Which lines run from the line with "I'd like to thank Karl Palmskog, Talia" through the line with "is largely taken" in the entries below? Print them exactly, both ends included, and nothing more.
(Data provided Opens)
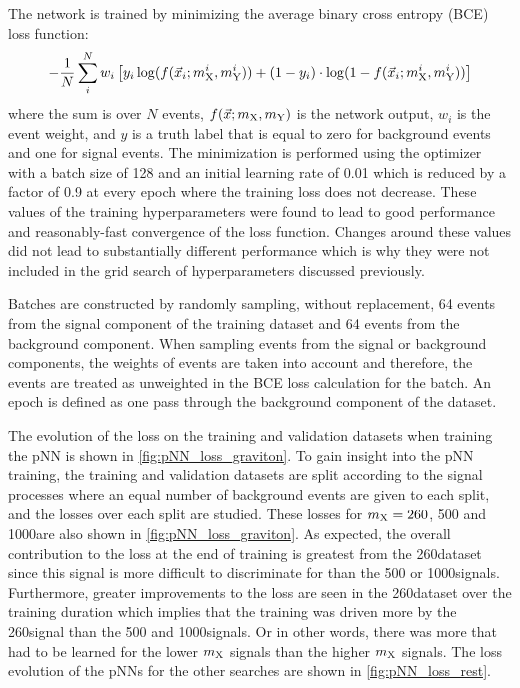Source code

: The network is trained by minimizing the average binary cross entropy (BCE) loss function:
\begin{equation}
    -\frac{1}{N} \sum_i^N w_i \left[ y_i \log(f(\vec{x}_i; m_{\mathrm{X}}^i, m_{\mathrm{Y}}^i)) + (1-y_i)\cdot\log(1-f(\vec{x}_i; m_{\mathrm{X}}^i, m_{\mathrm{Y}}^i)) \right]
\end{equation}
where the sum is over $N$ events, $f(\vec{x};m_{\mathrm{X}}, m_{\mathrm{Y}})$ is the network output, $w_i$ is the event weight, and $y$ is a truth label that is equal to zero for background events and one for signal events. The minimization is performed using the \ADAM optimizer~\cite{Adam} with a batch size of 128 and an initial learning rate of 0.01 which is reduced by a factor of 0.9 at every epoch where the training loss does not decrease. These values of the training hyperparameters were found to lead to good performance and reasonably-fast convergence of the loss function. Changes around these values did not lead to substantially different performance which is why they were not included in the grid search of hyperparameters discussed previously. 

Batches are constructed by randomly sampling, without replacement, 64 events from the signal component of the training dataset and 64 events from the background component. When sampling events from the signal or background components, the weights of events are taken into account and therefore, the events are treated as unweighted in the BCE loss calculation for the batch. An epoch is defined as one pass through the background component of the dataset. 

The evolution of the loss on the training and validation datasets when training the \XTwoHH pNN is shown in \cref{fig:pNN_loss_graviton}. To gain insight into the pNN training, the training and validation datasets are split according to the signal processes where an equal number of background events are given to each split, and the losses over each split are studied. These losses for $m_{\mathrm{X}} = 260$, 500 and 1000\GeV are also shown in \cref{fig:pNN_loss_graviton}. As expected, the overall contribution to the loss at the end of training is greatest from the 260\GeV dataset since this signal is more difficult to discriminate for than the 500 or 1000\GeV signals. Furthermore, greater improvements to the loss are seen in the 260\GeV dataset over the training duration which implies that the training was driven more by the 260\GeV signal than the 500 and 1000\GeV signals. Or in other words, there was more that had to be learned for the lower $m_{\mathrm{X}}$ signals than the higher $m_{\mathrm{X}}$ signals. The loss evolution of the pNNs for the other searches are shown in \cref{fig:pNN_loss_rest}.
(Data provided Closes)
(Data provided Opens)
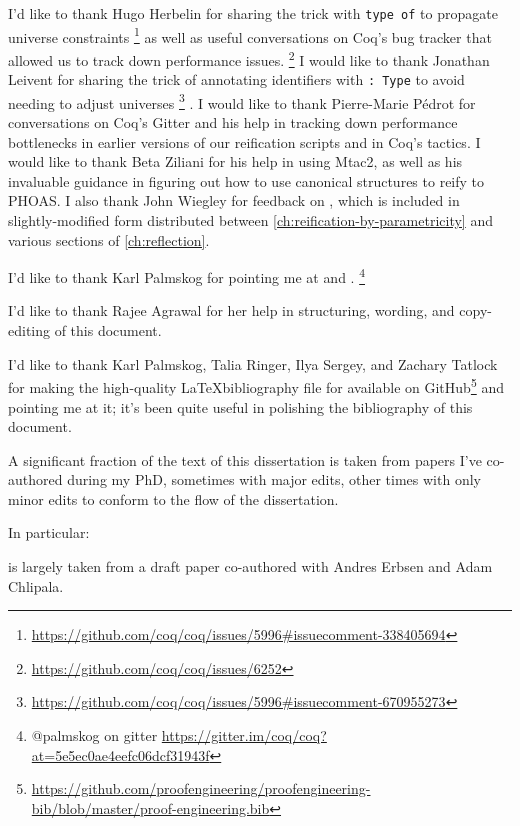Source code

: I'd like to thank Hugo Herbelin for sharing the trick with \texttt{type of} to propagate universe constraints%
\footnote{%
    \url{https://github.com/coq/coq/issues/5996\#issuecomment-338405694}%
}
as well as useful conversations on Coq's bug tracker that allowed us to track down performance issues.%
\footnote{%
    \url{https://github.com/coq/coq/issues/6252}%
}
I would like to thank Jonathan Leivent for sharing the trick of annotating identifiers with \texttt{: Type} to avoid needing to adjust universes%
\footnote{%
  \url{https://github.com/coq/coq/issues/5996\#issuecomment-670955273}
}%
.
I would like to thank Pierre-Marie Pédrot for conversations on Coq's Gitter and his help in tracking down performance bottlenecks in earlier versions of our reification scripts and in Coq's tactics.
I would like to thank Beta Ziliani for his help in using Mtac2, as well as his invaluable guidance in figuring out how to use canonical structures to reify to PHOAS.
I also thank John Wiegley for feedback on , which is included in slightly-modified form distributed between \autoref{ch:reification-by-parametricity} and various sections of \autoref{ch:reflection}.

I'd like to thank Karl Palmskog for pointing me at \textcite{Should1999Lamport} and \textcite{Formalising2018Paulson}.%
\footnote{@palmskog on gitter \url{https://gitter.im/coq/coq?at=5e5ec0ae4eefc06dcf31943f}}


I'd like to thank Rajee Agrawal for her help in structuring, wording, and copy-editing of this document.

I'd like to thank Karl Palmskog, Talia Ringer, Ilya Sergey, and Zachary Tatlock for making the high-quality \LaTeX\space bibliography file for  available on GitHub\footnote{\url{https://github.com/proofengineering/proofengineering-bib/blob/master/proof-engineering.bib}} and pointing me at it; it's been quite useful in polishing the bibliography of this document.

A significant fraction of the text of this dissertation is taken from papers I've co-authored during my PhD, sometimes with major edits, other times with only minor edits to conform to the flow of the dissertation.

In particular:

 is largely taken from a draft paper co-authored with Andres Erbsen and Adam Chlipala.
(Data provided Closes)
**Solution to the exercise**
I'd like to thank Karl Palmskog, Talia Ringer, Ilya Sergey, and Zachary Tatlock for making the high-quality \LaTeX\space bibliography file for  available on GitHub\footnote{\url{https://github.com/proofengineering/proofengineering-bib/blob/master/proof-engineering.bib}} and pointing me at it; it's been quite useful in polishing the bibliography of this document.

A significant fraction of the text of this dissertation is taken from papers I've co-authored during my PhD, sometimes with major edits, other times with only minor edits to conform to the flow of the dissertation.

In particular:

 is largely taken from a draft paper co-authored with Andres Erbsen and Adam Chlipala.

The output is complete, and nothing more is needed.